• How to complete this task: Using the records below, give the number of lines where the string "when" shows up. Add nothing to it.
=-=-=
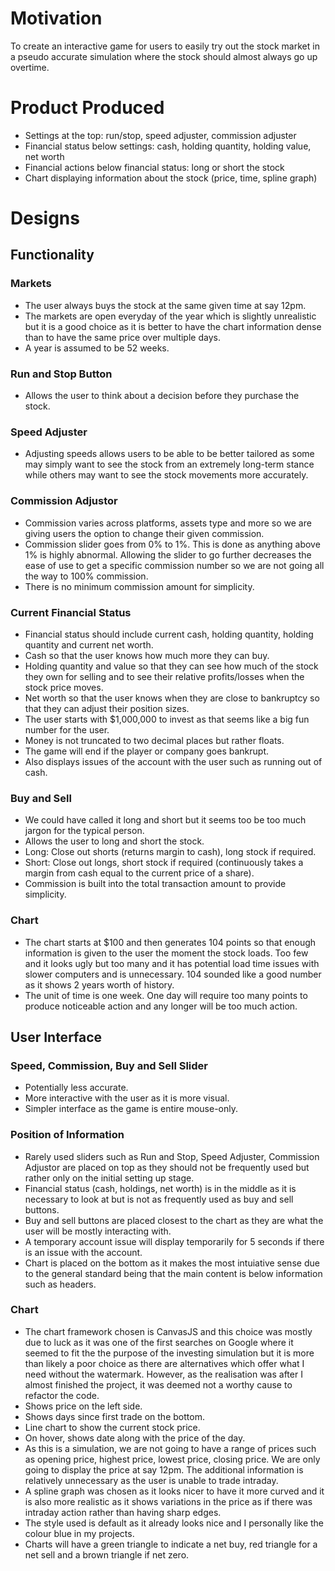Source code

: # Motivation #
To create an interactive game for users to easily try out the stock market in a pseudo accurate simulation where the stock should almost always go up overtime.

# Product Produced #
* Settings at the top: run/stop, speed adjuster, commission adjuster
* Financial status below settings: cash, holding quantity, holding value, net worth
* Financial actions below financial status: long or short the stock
* Chart displaying information about the stock (price, time, spline graph)

# Designs #
## Functionality ##
### Markets ###
* The user always buys the stock at the same given time at say 12pm.
* The markets are open everyday of the year which is slightly unrealistic but it is a good choice as it is better to have the chart information dense than to have the same price over multiple days.
* A year is assumed to be 52 weeks.

### Run and Stop Button ###
* Allows the user to think about a decision before they purchase the stock.

### Speed Adjuster ###
* Adjusting speeds allows users to be able to be better tailored as some may simply want to see the stock from an extremely long-term stance while others may want to see the stock movements more accurately.

### Commission Adjustor ###
* Commission varies across platforms, assets type and more so we are giving users the option to change their given commission.
* Commission slider goes from 0% to 1%. This is done as anything above 1% is highly abnormal. Allowing the slider to go further decreases the ease of use to get a specific commission number so we are not going all the way to 100% commission.
* There is no minimum commission amount for simplicity.

### Current Financial Status ###
* Financial status should include current cash, holding quantity, holding quantity and current net worth.
* Cash so that the user knows how much more they can buy.
* Holding quantity and value so that they can see how much of the stock they own for selling and to see their relative profits/losses when the stock price moves.
* Net worth so that the user knows when they are close to bankruptcy so that they can adjust their position sizes.
* The user starts with $1,000,000 to invest as that seems like a big fun number for the user.
* Money is not truncated to two decimal places but rather floats.
* The game will end if the player or company goes bankrupt.
* Also displays issues of the account with the user such as running out of cash.

### Buy and Sell ###
* We could have called it long and short but it seems too be too much jargon for the typical person.
* Allows the user to long and short the stock.
* Long: Close out shorts (returns margin to cash), long stock if required.
* Short: Close out longs, short stock if required (continuously takes a margin from cash equal to the current price of a share).
* Commission is built into the total transaction amount to provide simplicity.

### Chart ###
* The chart starts at $100 and then generates 104 points so that enough information is given to the user the moment the stock loads. Too few and it looks ugly but too many and it has potential load time issues with slower computers and is unnecessary. 104 sounded like a good number as it shows 2 years worth of history.
* The unit of time is one week. One day will require too many points to produce noticeable action and any longer will be too much action.

## User Interface ##
### Speed, Commission, Buy and Sell Slider ###
* Potentially less accurate.
* More interactive with the user as it is more visual.
* Simpler interface as the game is entire mouse-only.

### Position of Information ###
* Rarely used sliders such as Run and Stop, Speed Adjuster, Commission Adjustor are placed on top as they should not be frequently used but rather only on the initial setting up stage.
* Financial status (cash, holdings, net worth) is in the middle as it is necessary to look at but is not as frequently used as buy and sell buttons.
* Buy and sell buttons are placed closest to the chart as they are what the user will be mostly interacting with.
* A temporary account issue will display temporarily for 5 seconds if there is an issue with the account.
* Chart is placed on the bottom as it makes the most intuiative sense due to the general standard being that the main content is below information such as headers.

### Chart ###
* The chart framework chosen is CanvasJS and this choice was mostly due to luck as it was one of the first searches on Google where it seemed to fit the the purpose of the investing simulation but it is more than likely a poor choice as there are alternatives which offer what I need without the watermark. However, as the realisation was after I almost finished the project, it was deemed not a worthy cause to refactor the code.
* Shows price on the left side.
* Shows days since first trade on the bottom.
* Line chart to show the current stock price.
* On hover, shows date along with the price of the day.
* As this is a simulation, we are not going to have a range of prices such as opening price, highest price, lowest price, closing price. We are only going to display the price at say 12pm. The additional information is relatively unnecessary as the user is unable to trade intraday.
* A spline graph was chosen as it looks nicer to have it more curved and it is also more realistic as it shows variations in the price as if there was intraday action rather than having sharp edges.
* The style used is default as it already looks nice and I personally like the colour blue in my projects.
* Charts will have a green triangle to indicate a net buy, red triangle for a net sell and a brown triangle if net zero.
=-=-=
• Exercise output: 2